Paired opposite a young Tom Cruise as the yuppie Charlie Babbit basically playing Tom Cruise as we knew him in the 1980’s. Under financial pressure, his care business is struggling, one of a number who are suffering after the crash of the decade. Still living the high life of the successful young business man. He even has the foreign girlfriend Susanna (Valeria Golino) who gets too little time in the film. Which allows a different kind of road trip travel from Missouri to Los Angeles. Beginning as a kidnapping when Charlie is all but snubbed in his fathers will. Looking for the trustee of the $3 million dollars that can be found at the Walbrook Institute where we find Raymond trapped in his own autistic world of routine, obsessions and repetition, this is the man whose meant to have the fortune, what could he possibly want or do with it? That’s what Charlie’s thinking on meeting this man.

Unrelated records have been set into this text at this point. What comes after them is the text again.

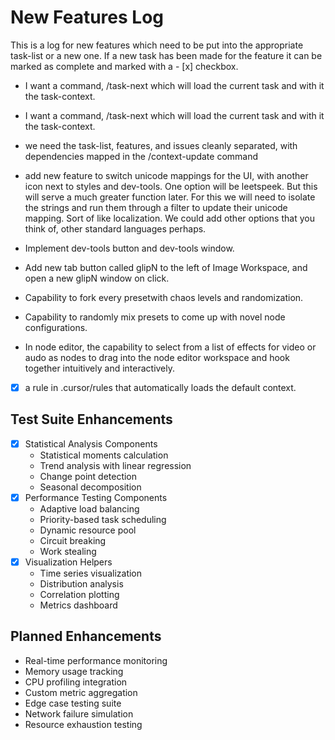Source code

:# New Features Log
This is a log for new features which need to be put into the appropriate task-list or a new one. If a new task has been made for the feature it can be marked as complete and marked with a - [x] checkbox.

- I want a command, /task-next which will load the current task and with it the task-context.

- I want a command, /task-next which will load the current task and with it the task-context.

- we need the task-list, features, and issues cleanly separated, with dependencies mapped in the /context-update command

- add new feature to switch unicode mappings for the UI, with another icon next to styles and dev-tools. One option will be leetspeek. But this will serve a much greater function later. For this we will need to isolate the strings and run them through a filter to update their unicode mapping. Sort of like localization. We could add other options that you think of, other standard languages perhaps.
- Implement dev-tools button and dev-tools window.
- Add new tab button called glipN to the left of Image Workspace, and open a new glipN window on click.
- Capability to fork every presetwith chaos levels and randomization.
- Capability to randomly mix presets to come up with novel node configurations.
- In node editor, the capability to select from a list of effects for video or audo as nodes to drag into the node editor workspace and hook together intuitively and interactively.
- [x] a rule in .cursor/rules that automatically loads the default context.

## Test Suite Enhancements
- [x] Statistical Analysis Components
  - Statistical moments calculation
  - Trend analysis with linear regression
  - Change point detection
  - Seasonal decomposition
- [x] Performance Testing Components
  - Adaptive load balancing
  - Priority-based task scheduling
  - Dynamic resource pool
  - Circuit breaking
  - Work stealing
- [x] Visualization Helpers
  - Time series visualization
  - Distribution analysis
  - Correlation plotting
  - Metrics dashboard

## Planned Enhancements
- Real-time performance monitoring
- Memory usage tracking
- CPU profiling integration
- Custom metric aggregation
- Edge case testing suite
- Network failure simulation
- Resource exhaustion testing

As much as he believes his fight is with his defenceless brother, its more intricate than that. He’s got the 1949 car he stole when he was younger. The inheritance and natural born right’s written away. He’s young, angry, grieving and has money troubles, his brother’s just adding to that pile. OK so now take out the autism element then you have a film that is not half as interesting or complex. Taking his brother for a drive, they leave with Susanna to start a legal fight half way across the country.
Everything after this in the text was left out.